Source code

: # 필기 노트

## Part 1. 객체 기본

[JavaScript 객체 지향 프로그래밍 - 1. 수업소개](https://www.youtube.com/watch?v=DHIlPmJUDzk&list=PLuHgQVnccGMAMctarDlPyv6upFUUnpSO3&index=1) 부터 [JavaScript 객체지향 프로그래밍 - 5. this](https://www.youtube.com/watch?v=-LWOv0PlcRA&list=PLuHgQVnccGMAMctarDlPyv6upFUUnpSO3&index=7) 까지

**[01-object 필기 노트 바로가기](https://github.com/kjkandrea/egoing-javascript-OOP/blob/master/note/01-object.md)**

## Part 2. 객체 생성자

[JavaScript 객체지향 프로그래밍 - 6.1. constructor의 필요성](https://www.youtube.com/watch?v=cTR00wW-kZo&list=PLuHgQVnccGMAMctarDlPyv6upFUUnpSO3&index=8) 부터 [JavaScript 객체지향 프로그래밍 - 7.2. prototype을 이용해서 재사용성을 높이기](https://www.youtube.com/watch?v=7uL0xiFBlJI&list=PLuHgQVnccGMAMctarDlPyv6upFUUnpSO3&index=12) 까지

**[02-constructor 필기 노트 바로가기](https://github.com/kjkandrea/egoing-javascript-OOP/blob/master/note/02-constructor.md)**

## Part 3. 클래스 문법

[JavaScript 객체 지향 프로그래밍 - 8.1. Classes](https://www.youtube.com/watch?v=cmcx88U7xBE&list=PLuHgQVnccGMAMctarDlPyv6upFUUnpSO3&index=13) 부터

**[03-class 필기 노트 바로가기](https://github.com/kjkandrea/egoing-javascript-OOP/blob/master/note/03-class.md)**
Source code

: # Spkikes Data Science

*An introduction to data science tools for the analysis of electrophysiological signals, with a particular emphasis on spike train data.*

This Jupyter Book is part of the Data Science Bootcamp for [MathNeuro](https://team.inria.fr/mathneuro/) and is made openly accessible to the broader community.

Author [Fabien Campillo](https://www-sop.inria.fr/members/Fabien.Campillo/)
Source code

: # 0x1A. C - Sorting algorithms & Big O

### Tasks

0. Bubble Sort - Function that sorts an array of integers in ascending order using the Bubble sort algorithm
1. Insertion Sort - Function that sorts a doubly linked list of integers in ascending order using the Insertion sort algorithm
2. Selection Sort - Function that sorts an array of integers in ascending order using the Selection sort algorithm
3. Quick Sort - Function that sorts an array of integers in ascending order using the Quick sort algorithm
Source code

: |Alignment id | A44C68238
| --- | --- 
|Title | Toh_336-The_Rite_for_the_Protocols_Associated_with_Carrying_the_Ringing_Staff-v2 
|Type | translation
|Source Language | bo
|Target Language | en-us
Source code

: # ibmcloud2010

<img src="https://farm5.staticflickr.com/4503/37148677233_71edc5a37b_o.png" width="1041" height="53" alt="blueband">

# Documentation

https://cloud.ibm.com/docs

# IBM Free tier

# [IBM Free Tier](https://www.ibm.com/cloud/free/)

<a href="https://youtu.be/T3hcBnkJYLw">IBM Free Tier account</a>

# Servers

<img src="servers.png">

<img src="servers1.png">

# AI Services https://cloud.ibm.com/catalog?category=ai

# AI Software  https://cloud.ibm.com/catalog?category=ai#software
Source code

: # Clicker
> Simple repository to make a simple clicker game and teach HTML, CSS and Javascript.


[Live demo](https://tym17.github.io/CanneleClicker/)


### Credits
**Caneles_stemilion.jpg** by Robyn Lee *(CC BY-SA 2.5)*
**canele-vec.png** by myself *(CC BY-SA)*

------------------------------------

| EXERCISE BRIEF |
Pull out every line of the entries that includes the word "객체지향".

| THE COMPLETED TASK |
[JavaScript 객체 지향 프로그래밍 - 1. 수업소개](https://www.youtube.com/watch?v=DHIlPmJUDzk&list=PLuHgQVnccGMAMctarDlPyv6upFUUnpSO3&index=1) 부터 [JavaScript 객체지향 프로그래밍 - 5. this](https://www.youtube.com/watch?v=-LWOv0PlcRA&list=PLuHgQVnccGMAMctarDlPyv6upFUUnpSO3&index=7) 까지
[JavaScript 객체지향 프로그래밍 - 6.1. constructor의 필요성](https://www.youtube.com/watch?v=cTR00wW-kZo&list=PLuHgQVnccGMAMctarDlPyv6upFUUnpSO3&index=8) 부터 [JavaScript 객체지향 프로그래밍 - 7.2. prototype을 이용해서 재사용성을 높이기](https://www.youtube.com/watch?v=7uL0xiFBlJI&list=PLuHgQVnccGMAMctarDlPyv6upFUUnpSO3&index=12) 까지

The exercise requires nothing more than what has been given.